Le mandat de l’ONU, datant de 1964 et renouvelé tous les six mois, est inchangé depuis 1974. La mission de l’ONU est de favoriser un retour à des conditions normales, d’aider à la réconciliation, et de protéger les deux lignes de cessez-le -feu. Deux volets dans cette mission : une mission classique de maintien de la paix (le volet militaire, c’est le seul endroit au monde où l’ONU a un mandat pour la sécurité de la zone tampon, forme de souveraineté onusienne baroque) et une mission de « bons offices » pour le volet politique. Sur le terrain, la présence des casques bleus s’est considérablement amoindrie : il y a aujourd’hui 860 soldats (contre 7 000 en 1974), comparé au 35 ou 40 000 soldats stationnés dans la partie turque de l’île. Cette présence militaire côté turc est d’ailleurs toujours très mal perçue par la partie grecque, l’un de nos interlocuteurs (grec) nous ayant clairement lâché dans la conversation qu’« on ne peut pas négocier avec un flingue sur la tempe ». Nous avons également entendu que « l’armée ne peut pas imposer la paix ». Côté turc, la présence militaire est justifiée par le fait qu’elle permet de garantir l’intégrité territoriale de cette partie de l’ile, dont les habitants se sentent marginalisés dans cette « prison à ciel ouvert ». Pour les chypriotes turcs du Nord, on ne parle d’ailleurs pas d’invasion pour relater les évènements de 1974 (le terme est catégoriquement rejeté pour des raisons morales et même juridiques), ni d’occupation militaire illégale, mais bien d’une mission de « pacification », visant à l’origine à protéger les Chypriotes turcs menacés (le risque d’un massacre a été évoqué dans nos conversations avec la citation d’acteurs internationaux de l’époque) et qui est le résultat et non la cause de onze années « d’agitation grecque » (rappelons au passage que la ligne verte existait bien avant 1974, elle a été tracée par un Général britannique en 1963, afin de séparer les deux communautés en conflit).

Pour la partie turque, qui refuse désormais de négocier à l’infini et se lasse des pourparlers, tous les soldats de la partie Nord seraient partis si les Grec avaient voté oui au dernier référendum.
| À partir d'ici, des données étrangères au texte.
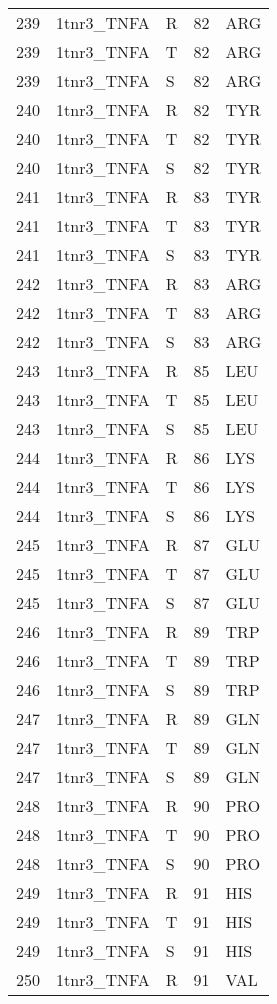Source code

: \begin{tiny}
\begin{longtable}[l]{l|l|l|l|l}
	239 & 1tnr3\_TNFA & R & 82 & ARG \\
	239 & 1tnr3\_TNFA & T & 82 & ARG \\
	239 & 1tnr3\_TNFA & S & 82 & ARG \\
	240 & 1tnr3\_TNFA & R & 82 & TYR \\
	240 & 1tnr3\_TNFA & T & 82 & TYR \\
	240 & 1tnr3\_TNFA & S & 82 & TYR \\
	241 & 1tnr3\_TNFA & R & 83 & TYR \\
	241 & 1tnr3\_TNFA & T & 83 & TYR \\
	241 & 1tnr3\_TNFA & S & 83 & TYR \\
	242 & 1tnr3\_TNFA & R & 83 & ARG \\
	242 & 1tnr3\_TNFA & T & 83 & ARG \\
	242 & 1tnr3\_TNFA & S & 83 & ARG \\
	243 & 1tnr3\_TNFA & R & 85 & LEU \\
	243 & 1tnr3\_TNFA & T & 85 & LEU \\
	243 & 1tnr3\_TNFA & S & 85 & LEU \\
	244 & 1tnr3\_TNFA & R & 86 & LYS \\
	244 & 1tnr3\_TNFA & T & 86 & LYS \\
	244 & 1tnr3\_TNFA & S & 86 & LYS \\
	245 & 1tnr3\_TNFA & R & 87 & GLU \\
	245 & 1tnr3\_TNFA & T & 87 & GLU \\
	245 & 1tnr3\_TNFA & S & 87 & GLU \\
	246 & 1tnr3\_TNFA & R & 89 & TRP \\
	246 & 1tnr3\_TNFA & T & 89 & TRP \\
	246 & 1tnr3\_TNFA & S & 89 & TRP \\
	247 & 1tnr3\_TNFA & R & 89 & GLN \\
	247 & 1tnr3\_TNFA & T & 89 & GLN \\
	247 & 1tnr3\_TNFA & S & 89 & GLN \\
	248 & 1tnr3\_TNFA & R & 90 & PRO \\
	248 & 1tnr3\_TNFA & T & 90 & PRO \\
	248 & 1tnr3\_TNFA & S & 90 & PRO \\
	249 & 1tnr3\_TNFA & R & 91 & HIS \\
	249 & 1tnr3\_TNFA & T & 91 & HIS \\
	249 & 1tnr3\_TNFA & S & 91 & HIS \\
	250 & 1tnr3\_TNFA & R & 91 & VAL \\

\end{longtable}
\end{tiny}
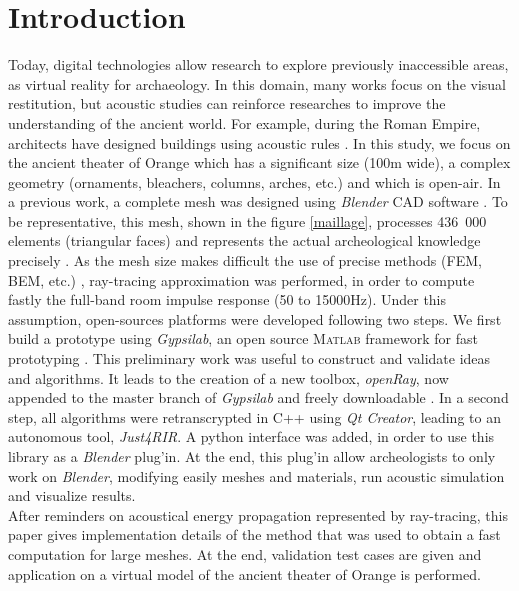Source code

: \documentclass{aes2e}
\begin{document}
\section{Introduction}
\label{sec1}
Today, digital technologies allow research to explore previously inaccessible areas, as virtual reality for archaeology. In this domain, many works focus on the visual restitution, but acoustic studies can reinforce researches to improve the understanding of the ancient world. For example, during the Roman Empire, architects have designed buildings using acoustic rules  \cite{vitruve}. In this study, we focus on the ancient theater of Orange which has a significant size (100m wide), a complex geometry (ornaments, bleachers, columns, arches, etc.) and which is open-air. In a previous work, a complete mesh was designed using \textit{Blender} CAD software \cite{doc_blender}. To be representative, this mesh, shown in the figure \ref{maillage}, processes 436~000 elements (triangular faces) and represents the actual archeological knowledge precisely \cite{theseRobin}. As the mesh size makes difficult the use of precise methods (FEM, BEM, etc.) \cite{gypsilab}, ray-tracing approximation was performed, in order to compute fastly the full-band room impulse response (50 to 15000Hz). Under this assumption, open-sources platforms were developed following two steps. We first build a prototype using \textit{Gypsilab}, an open source \textsc{Matlab} framework for fast prototyping \cite{gypsilab}. This preliminary work was useful to construct and validate ideas and algorithms. It leads to the creation of a new toolbox, \textit{openRay}, now appended to the master branch of \textit{Gypsilab} and freely downloadable \cite{githubGypsi}. In a second step, all algorithms were retranscrypted in C++ using \textit{Qt Creator}, leading to an autonomous tool, \textit{Just4RIR}. A python interface was added, in order to use this library as a \textit{Blender} plug'in. At the end, this plug'in allow archeologists to only work on \textit{Blender}, modifying easily meshes and materials, run acoustic simulation and visualize results. \\
After reminders on acoustical energy propagation represented by ray-tracing, this paper gives implementation details of the method that was used to obtain a fast computation for large meshes. At the end, validation test cases are given and application on a virtual model of the ancient theater of Orange is performed. 
\end{document}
Ils ont donc le sentiment d’être du bon côté de la barrière. Enfin, les officiels Chypriotes turcs estiment que c’est une erreur historique d’avoir intégré Chypre dans l’UE sans avoir résolu au préalable la question chypriote.

L’accord global, patronné par les Nations Unies, est pour le moment au point mort. Les deux points d’achoppement sont la citoyenneté et le territoire. Au Nord, trois types de passeport circulent : le passeport turc (pour les Turcs de la métropole, essentiellement des Anatoliens, appelés aussi les « colons », ils seraient environ 300 000 aujourd’hui, la politique de colonisation s’étant accélérée ces derniers années), le passeport chypriote (pour les Chypriotes turcs nés sur l’île) et le passeport de la République turque de Chypre du Nord, non reconnu officiellement. La majorité des Chypriotes grecs ne souhaitent pas donner à l’ensemble des chypriotes turcs la jouissance des quatre libertés fondamentales de l’UE. Les plus nationalistes d’entre eux se sentent « otages de la guerre froide, de l’invasion et de la crise économique » et considèrent que les Anatoliens doivent partir. Deuxième nœud dans les négociations : la propriété, le territoire. Les Chypriotes grecs considèrent que ce qui est au Nord sont des biens saisis et il convient donc en conséquence de les rétrocéder. Il existe une commission de compensation, mais le traitement des dossiers est très lent, et jusqu’à ce jour, seulement 180 dossiers ont été traités. La question est donc de savoir quelle portion de territoire doit être rendue à la communauté chypriote grecque. Celle-ci souhaiterait récupérer 10 % du territoire, soit environ deux grandes villes de la taille de Famagouste.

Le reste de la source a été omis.